• [REQUIRED WORK]:
Search the entries below for "Example", and copy each line where it appears.

• [RECORDS FOR THE TASK]:
# # #
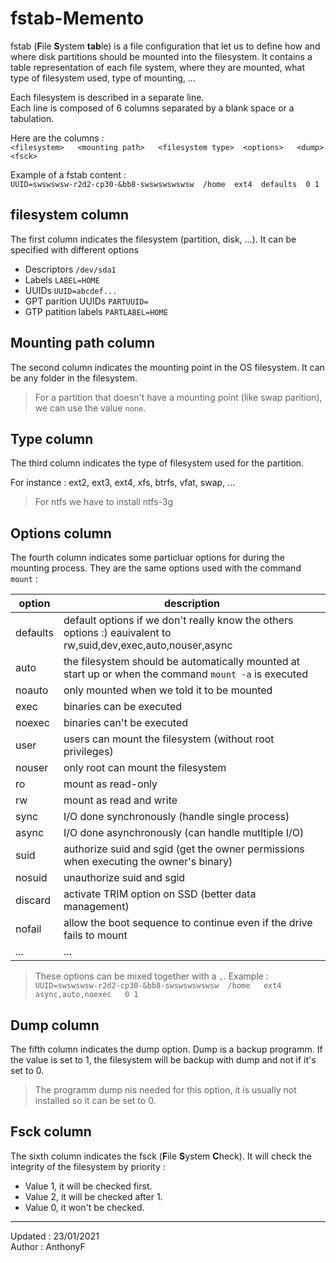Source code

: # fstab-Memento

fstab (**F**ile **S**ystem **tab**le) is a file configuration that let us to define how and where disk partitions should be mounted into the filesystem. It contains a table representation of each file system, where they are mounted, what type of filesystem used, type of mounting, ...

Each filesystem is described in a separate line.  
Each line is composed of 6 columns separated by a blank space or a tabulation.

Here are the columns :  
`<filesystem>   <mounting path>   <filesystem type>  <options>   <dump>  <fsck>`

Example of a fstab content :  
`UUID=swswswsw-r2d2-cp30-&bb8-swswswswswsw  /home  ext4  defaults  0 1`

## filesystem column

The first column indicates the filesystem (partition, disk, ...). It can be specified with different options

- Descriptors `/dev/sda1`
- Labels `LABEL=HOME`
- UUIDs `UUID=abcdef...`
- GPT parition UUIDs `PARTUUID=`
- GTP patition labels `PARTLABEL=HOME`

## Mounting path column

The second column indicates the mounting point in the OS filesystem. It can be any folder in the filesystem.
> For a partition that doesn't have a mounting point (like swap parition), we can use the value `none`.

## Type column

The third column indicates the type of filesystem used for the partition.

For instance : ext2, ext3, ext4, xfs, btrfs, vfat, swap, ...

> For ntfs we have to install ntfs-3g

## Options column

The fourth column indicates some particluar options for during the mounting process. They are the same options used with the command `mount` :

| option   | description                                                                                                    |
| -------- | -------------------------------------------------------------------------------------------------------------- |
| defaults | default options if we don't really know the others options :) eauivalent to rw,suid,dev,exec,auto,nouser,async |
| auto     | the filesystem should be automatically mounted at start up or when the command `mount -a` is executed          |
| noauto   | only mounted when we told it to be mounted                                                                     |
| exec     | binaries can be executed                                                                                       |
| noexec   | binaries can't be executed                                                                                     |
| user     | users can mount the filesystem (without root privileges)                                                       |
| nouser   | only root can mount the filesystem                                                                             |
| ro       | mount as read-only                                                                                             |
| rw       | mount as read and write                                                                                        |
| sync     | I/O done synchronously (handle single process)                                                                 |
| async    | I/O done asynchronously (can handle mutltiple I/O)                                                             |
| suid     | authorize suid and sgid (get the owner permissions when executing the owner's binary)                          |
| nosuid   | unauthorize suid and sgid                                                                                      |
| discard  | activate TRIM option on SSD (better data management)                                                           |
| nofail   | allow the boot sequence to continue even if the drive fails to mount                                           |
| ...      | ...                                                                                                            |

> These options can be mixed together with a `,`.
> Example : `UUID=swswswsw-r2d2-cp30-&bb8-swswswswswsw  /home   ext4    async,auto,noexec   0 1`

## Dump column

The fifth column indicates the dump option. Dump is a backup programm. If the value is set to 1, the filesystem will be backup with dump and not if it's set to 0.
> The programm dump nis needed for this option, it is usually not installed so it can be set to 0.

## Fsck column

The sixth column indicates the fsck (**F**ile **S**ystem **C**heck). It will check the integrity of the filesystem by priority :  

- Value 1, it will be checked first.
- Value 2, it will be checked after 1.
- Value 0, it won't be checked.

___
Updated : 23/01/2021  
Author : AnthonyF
# # #
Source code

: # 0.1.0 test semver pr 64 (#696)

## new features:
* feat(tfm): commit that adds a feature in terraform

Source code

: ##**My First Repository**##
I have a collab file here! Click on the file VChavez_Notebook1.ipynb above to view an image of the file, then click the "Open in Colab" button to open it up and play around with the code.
# # #
• [ANSWER TO THE PROBLEM]:
Example of a fstab content :  
> Example : `UUID=swswswsw-r2d2-cp30-&bb8-swswswswswsw  /home   ext4    async,auto,noexec   0 1`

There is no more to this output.